Kimberly-Clark and Deltares Use Science-Based Tools and a Local Approach to Bring Collective Action at the Basin Level

Kimberly-Clark and Deltares Use Science-Based Tools and a Local Approach to Bring Collective Action at the Basin Level

Multimedia from this Release

Business, community and NGO leaders gather to discuss water risks and solutions at Kimberly-Clark’s Epping mill in South Africa.

Friday, March 22, 2019 - 10:15am


In 2018, after a three-year drought, Cape Town, South Africa, became the first major city to come within days of running out of water. As “Day Zero” approached, residents were limited to 50 liters of water a day. Businesses had to evolve processes to reduce water usage.

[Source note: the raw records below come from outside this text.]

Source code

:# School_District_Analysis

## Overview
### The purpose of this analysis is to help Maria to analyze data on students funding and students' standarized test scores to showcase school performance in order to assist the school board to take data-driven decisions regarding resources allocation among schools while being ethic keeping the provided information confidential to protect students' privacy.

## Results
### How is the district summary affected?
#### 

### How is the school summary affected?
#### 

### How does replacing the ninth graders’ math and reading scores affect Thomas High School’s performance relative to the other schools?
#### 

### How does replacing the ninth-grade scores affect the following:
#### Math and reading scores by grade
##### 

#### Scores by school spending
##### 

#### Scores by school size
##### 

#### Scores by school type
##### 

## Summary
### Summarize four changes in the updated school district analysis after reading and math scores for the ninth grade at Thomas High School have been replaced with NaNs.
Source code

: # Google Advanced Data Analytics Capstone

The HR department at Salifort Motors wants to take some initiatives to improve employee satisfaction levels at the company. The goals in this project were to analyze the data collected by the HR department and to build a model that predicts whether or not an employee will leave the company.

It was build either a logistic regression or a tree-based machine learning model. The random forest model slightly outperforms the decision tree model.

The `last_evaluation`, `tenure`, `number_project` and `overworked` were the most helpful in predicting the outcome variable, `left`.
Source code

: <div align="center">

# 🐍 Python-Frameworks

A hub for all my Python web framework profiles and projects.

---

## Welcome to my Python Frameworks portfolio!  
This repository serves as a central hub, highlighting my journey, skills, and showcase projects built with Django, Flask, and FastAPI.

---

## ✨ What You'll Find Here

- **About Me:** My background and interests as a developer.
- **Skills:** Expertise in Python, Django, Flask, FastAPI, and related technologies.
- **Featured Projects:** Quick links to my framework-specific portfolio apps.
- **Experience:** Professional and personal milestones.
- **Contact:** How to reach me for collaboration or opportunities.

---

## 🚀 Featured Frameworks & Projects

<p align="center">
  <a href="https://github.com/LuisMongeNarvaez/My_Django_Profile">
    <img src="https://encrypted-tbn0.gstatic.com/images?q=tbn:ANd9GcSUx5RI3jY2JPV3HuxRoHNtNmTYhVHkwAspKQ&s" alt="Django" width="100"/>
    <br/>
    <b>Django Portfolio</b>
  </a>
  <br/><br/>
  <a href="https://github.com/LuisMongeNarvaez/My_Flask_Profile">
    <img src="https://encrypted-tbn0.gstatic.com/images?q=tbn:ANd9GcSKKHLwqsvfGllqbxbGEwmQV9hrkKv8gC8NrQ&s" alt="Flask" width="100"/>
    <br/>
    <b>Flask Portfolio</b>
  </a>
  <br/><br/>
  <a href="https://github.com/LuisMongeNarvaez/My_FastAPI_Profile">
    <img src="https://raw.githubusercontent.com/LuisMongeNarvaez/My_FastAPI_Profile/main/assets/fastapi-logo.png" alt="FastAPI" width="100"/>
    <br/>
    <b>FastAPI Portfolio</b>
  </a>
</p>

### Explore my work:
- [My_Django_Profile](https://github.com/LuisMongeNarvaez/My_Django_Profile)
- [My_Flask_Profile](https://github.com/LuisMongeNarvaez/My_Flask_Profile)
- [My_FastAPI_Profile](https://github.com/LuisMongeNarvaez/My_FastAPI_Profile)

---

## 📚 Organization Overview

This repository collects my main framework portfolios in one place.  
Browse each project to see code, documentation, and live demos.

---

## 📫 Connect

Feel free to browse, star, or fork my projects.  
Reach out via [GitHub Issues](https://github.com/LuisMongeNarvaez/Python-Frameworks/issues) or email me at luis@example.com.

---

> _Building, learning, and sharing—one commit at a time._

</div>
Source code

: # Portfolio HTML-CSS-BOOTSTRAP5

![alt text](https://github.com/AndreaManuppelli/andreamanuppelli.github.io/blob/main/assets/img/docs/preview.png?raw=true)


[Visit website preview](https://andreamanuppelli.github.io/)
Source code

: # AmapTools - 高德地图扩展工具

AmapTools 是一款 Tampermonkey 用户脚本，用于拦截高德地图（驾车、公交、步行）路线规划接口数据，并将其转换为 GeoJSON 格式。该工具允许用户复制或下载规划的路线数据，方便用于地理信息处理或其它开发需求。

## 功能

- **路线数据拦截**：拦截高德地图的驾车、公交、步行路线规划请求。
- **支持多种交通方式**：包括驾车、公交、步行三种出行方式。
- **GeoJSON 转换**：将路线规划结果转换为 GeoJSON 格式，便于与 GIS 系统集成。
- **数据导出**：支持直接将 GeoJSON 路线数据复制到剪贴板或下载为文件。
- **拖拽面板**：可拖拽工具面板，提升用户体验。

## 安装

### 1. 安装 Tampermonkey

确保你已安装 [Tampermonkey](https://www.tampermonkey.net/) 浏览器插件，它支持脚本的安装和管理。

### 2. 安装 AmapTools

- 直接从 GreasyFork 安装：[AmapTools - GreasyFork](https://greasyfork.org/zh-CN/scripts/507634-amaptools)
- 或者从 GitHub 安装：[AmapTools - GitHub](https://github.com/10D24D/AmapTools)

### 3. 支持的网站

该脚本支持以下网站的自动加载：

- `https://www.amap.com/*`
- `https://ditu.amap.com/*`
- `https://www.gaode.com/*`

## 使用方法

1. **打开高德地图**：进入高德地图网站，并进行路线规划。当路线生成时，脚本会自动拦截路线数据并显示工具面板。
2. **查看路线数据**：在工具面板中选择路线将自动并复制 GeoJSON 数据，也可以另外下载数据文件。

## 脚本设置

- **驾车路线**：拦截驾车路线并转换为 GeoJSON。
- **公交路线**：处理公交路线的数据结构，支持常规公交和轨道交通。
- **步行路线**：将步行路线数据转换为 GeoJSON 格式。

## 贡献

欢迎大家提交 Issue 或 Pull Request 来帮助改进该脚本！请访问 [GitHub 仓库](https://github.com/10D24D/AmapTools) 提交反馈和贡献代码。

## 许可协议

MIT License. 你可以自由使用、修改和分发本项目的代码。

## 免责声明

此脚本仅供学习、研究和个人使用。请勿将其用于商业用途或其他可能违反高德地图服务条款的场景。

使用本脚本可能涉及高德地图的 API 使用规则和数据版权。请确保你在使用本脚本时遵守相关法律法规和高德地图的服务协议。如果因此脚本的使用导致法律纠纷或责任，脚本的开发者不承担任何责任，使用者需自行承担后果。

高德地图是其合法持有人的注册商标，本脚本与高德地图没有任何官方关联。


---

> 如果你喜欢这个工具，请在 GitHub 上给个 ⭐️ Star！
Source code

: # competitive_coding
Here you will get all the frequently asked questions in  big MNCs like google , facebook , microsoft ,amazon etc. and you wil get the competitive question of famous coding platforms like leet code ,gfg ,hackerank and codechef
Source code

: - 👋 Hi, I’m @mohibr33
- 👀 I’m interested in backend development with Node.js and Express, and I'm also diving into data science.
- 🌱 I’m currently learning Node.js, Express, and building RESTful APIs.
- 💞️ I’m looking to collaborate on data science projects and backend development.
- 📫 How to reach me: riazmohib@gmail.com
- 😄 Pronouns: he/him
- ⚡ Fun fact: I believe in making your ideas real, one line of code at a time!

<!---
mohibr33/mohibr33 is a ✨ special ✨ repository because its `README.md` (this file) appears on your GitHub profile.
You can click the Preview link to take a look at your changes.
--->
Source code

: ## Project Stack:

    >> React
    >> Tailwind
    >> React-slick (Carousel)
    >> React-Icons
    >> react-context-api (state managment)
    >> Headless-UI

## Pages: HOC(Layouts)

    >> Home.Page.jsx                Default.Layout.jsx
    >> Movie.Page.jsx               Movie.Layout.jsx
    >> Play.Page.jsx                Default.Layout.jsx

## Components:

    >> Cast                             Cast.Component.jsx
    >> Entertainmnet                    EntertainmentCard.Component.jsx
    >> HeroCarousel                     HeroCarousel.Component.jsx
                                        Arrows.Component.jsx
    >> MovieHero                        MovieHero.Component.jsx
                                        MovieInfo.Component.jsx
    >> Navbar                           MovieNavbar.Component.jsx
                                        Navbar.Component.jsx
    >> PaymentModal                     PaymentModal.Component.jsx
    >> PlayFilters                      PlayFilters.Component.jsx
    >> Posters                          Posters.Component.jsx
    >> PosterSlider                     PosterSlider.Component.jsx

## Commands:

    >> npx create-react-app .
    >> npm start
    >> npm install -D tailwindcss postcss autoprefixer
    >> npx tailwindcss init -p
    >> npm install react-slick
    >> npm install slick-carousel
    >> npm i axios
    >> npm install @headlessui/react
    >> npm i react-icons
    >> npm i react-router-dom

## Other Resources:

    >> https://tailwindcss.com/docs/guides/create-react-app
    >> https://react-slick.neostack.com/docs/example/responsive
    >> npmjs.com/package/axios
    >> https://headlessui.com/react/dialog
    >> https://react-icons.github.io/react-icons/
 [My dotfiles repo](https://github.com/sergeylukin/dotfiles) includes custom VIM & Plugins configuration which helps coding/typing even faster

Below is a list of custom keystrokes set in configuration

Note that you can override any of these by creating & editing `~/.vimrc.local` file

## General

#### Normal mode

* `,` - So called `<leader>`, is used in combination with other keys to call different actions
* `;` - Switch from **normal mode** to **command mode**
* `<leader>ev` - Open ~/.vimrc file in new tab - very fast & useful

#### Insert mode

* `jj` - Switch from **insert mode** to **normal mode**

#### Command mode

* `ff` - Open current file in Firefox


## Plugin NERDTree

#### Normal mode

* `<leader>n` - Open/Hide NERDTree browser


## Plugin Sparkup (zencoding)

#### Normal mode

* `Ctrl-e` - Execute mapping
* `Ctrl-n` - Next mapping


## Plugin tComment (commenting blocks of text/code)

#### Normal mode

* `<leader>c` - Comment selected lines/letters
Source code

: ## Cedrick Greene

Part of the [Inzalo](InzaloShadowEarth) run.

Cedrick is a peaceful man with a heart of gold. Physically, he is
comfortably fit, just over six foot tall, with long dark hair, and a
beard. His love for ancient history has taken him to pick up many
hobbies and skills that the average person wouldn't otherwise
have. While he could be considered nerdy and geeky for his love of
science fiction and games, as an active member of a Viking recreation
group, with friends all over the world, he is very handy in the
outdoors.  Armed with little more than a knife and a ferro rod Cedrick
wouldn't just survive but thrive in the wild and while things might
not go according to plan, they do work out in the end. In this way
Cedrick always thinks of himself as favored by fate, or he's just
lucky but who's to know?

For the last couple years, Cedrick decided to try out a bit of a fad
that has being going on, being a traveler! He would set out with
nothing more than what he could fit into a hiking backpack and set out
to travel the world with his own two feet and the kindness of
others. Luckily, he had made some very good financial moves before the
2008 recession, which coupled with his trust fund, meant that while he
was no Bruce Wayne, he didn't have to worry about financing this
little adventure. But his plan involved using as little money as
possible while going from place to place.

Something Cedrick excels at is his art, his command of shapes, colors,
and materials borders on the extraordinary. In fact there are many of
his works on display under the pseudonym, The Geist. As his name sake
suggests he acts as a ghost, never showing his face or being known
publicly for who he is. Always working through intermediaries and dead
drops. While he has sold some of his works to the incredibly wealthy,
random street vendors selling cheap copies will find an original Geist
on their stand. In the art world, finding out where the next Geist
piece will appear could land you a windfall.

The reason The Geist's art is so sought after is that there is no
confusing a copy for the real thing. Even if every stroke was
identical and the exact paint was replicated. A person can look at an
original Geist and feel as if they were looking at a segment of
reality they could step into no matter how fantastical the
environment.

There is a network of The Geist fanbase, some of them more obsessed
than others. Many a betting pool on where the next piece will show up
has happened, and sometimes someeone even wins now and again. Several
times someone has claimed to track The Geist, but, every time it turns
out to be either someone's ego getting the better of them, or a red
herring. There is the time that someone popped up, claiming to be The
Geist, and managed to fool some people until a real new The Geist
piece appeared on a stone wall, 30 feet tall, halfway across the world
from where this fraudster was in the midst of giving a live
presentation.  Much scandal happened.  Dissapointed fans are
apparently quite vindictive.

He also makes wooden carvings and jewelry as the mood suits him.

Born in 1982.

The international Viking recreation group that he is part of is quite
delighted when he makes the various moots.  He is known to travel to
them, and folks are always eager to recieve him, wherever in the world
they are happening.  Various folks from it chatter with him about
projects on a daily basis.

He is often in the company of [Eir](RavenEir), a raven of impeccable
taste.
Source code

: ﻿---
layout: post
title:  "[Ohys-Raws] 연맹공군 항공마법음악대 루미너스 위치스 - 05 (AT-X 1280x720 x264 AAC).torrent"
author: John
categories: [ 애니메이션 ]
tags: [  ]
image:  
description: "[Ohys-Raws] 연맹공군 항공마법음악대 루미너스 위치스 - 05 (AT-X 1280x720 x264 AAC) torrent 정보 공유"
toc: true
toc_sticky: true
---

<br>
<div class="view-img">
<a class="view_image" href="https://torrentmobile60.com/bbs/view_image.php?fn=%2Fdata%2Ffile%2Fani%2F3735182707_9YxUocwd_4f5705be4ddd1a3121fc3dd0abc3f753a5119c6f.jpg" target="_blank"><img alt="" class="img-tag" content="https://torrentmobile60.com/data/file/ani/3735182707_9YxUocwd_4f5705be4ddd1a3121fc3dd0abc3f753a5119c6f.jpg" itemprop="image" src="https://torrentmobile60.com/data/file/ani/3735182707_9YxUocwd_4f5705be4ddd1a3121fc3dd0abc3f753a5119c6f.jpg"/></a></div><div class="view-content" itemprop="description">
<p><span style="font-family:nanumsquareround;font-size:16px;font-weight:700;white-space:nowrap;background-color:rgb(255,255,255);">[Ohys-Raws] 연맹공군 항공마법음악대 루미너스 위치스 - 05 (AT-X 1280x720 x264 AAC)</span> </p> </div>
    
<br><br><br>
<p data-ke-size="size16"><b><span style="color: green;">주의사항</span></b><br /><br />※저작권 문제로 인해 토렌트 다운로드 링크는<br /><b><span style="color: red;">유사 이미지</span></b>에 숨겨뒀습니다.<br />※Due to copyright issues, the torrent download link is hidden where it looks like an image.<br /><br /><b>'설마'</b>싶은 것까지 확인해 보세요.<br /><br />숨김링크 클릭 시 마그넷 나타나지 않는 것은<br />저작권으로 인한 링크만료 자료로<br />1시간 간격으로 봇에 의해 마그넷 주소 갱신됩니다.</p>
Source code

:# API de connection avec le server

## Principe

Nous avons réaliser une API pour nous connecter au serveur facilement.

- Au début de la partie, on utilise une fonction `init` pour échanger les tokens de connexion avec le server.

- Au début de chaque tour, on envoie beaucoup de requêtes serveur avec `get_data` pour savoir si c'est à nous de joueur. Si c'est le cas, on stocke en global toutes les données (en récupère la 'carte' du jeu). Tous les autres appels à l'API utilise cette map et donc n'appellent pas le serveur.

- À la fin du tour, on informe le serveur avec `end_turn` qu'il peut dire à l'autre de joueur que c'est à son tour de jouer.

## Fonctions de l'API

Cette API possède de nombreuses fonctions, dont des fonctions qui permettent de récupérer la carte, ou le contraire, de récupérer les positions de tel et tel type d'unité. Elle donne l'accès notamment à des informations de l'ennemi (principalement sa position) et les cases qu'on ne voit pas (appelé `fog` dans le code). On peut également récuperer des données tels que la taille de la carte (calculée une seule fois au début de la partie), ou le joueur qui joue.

The Kimberly-Clark Epping mill is located just outside of Cape Town. The company knew that if Cape Town ran out of water it would be a threat to the business. Even more, it would be a threat to the surrounding community and Kimberly-Clark’s employees’ way of life.

Kimberly-Clark’s Sustainability 2022 water strategy takes a multi-stakeholder, local-facing approach to mitigate water risk. As the water crisis in Cape Town mounted, the company partnered with WWF to understand the local risk and started engaging with the local government. The company also began leveraging WaterLOUPE, an innovative tool Kimberly-Clark developed with Dutch research group Deltares.

WaterLOUPE shares data and insights on current and future risks to local water resources. The tool raises stakeholder awareness and provides a platform that encourages collaboration in developing sustainable water management plans.

Last month, Kimberly-Clark and Deltares gathered over 30 individuals from local and municipal government, local businesses, and NGOs at the Epping mill for a water scarcity workshop. The workshop engaged stakeholders to look at risks for the entire watershed and align objectives.

“Water is a shared resource,” Jim Bath, Kimberly-Clark’s Director of Environmental Sustainability, said during the workshop. “We should have shared objectives and shared accountability. We need to work with all of the stakeholders in the watershed to come up with a sustainable water use plan that will serve everyone's needs, including Kimberly Clark.”

Using the data from the workshop, a WaterLOUPE water scarcity risk dashboard will be created, which can be utilized to scientifically model potential solutions. Kimberly-Clark and Deltares will gather stakeholders for a follow-up workshop in August to discuss strategies.

Cape Town was able to avoid “Day Zero” but the threat is still there. Local engagement and WaterLOUPE is working to drive collective action for sustainable water stewardship in Cape Town and other water-stressed regions of the world.